**What the exercise asks**
Lift out each line of the data that holds "total".

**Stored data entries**
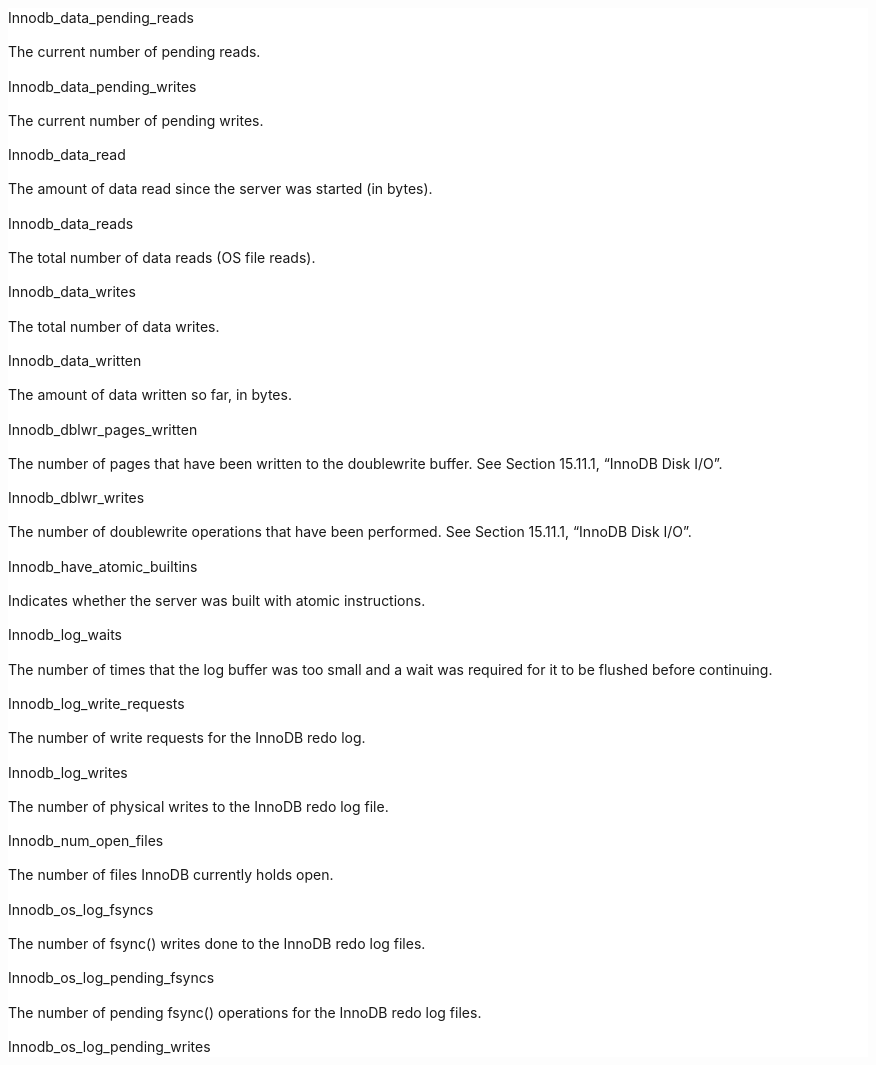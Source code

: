Innodb_data_pending_reads

The current number of pending reads.

Innodb_data_pending_writes

The current number of pending writes.

Innodb_data_read

The amount of data read since the server was started (in bytes).

Innodb_data_reads

The total number of data reads (OS file reads).

Innodb_data_writes

The total number of data writes.

Innodb_data_written

The amount of data written so far, in bytes.

Innodb_dblwr_pages_written

The number of pages that have been written to the doublewrite buffer. See Section 15.11.1, “InnoDB Disk I/O”.

Innodb_dblwr_writes

The number of doublewrite operations that have been performed. See Section 15.11.1, “InnoDB Disk I/O”.

Innodb_have_atomic_builtins

Indicates whether the server was built with atomic instructions.

Innodb_log_waits

The number of times that the log buffer was too small and a wait was required for it to be flushed before continuing.

Innodb_log_write_requests

The number of write requests for the InnoDB redo log.

Innodb_log_writes

The number of physical writes to the InnoDB redo log file.

Innodb_num_open_files

The number of files InnoDB currently holds open.

Innodb_os_log_fsyncs

The number of fsync() writes done to the InnoDB redo log files.

Innodb_os_log_pending_fsyncs

The number of pending fsync() operations for the InnoDB redo log files.

Innodb_os_log_pending_writes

**Completed exercise**
The total number of data reads (OS file reads).
The total number of data writes.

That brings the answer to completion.